BEGIN

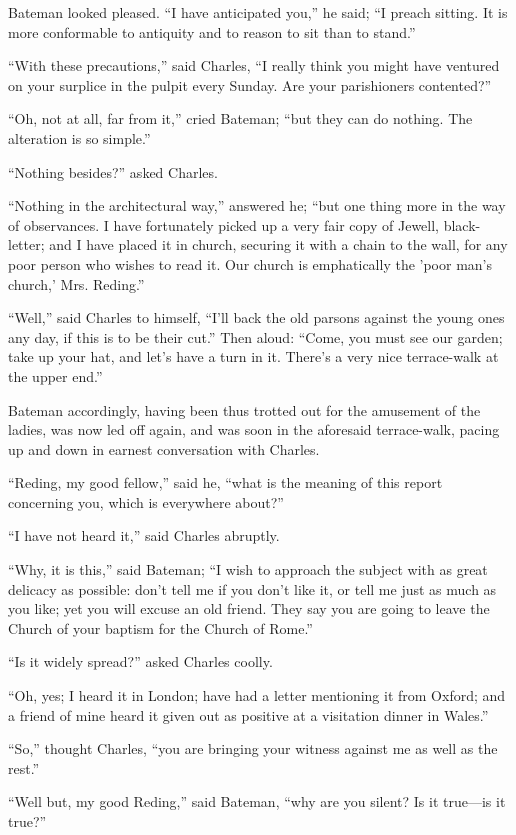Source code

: Bateman looked pleased. ``I have anticipated you,'' he
said; ``I preach sitting. It is more conformable to antiquity and
to reason to sit than to stand.''

``With these precautions,'' said Charles, ``I really
think you might have ventured on your surplice in the pulpit
every Sunday. Are your parishioners contented?''

``Oh, not at all, far from it,'' cried Bateman; ``but
they can do nothing. The alteration is so simple.''

``Nothing besides?'' asked Charles.

``Nothing in the architectural way,'' answered he;
``but one thing more in the way of observances. I have fortunately
picked up a very fair copy of Jewell, black-letter; and I have placed
it in church, securing it with a chain to the wall, for any poor
person who wishes to read it. Our church is emphatically the 'poor man's
church,' Mrs. Reding.''

``Well,'' said Charles to himself, ``I'll back the old
parsons against the young ones any day, if this is to be their
cut.'' Then aloud: ``Come, you must see our garden; take up
your hat, and let's have a turn in it. There's a very nice terrace-walk
at the upper end.''

Bateman accordingly, having been thus trotted out for the amusement
of the ladies, was now led off again, and was soon in the aforesaid
terrace-walk, pacing up and down in earnest conversation with Charles.

``Reding, my good fellow,'' said he, ``what is the
meaning of this report concerning you, which is everywhere
about?''

``I have not heard it,'' said Charles abruptly.

``Why, it is this,'' said Bateman; ``I wish to approach
the subject with as great delicacy as possible: don't tell me if you
don't like it, or tell me just as much as you like; yet you will
excuse an old friend. They say you are going to leave the Church
of your baptism for the Church of Rome.''

``Is it widely spread?'' asked Charles coolly.

``Oh, yes; I heard it in London; have had a letter mentioning
it from Oxford; and a friend of mine heard it given out as positive at
a visitation dinner in Wales.''

``So,'' thought Charles, ``you are bringing your
witness against me as well as the rest.''

``Well but, my good Reding,'' said Bateman, ``why are
you silent? Is it true—is it true?''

END

### PROBLEM TO SOLVE
Reproduce exactly the lines of the records above from the one with "person who wishes" to the one with "at the upper end.''", both included, and leave out everything else.

### ANSWER TO THIS PROBLEM
person who wishes to read it. Our church is emphatically the 'poor man's
church,' Mrs. Reding.''

``Well,'' said Charles to himself, ``I'll back the old
parsons against the young ones any day, if this is to be their
cut.'' Then aloud: ``Come, you must see our garden; take up
your hat, and let's have a turn in it. There's a very nice terrace-walk
at the upper end.''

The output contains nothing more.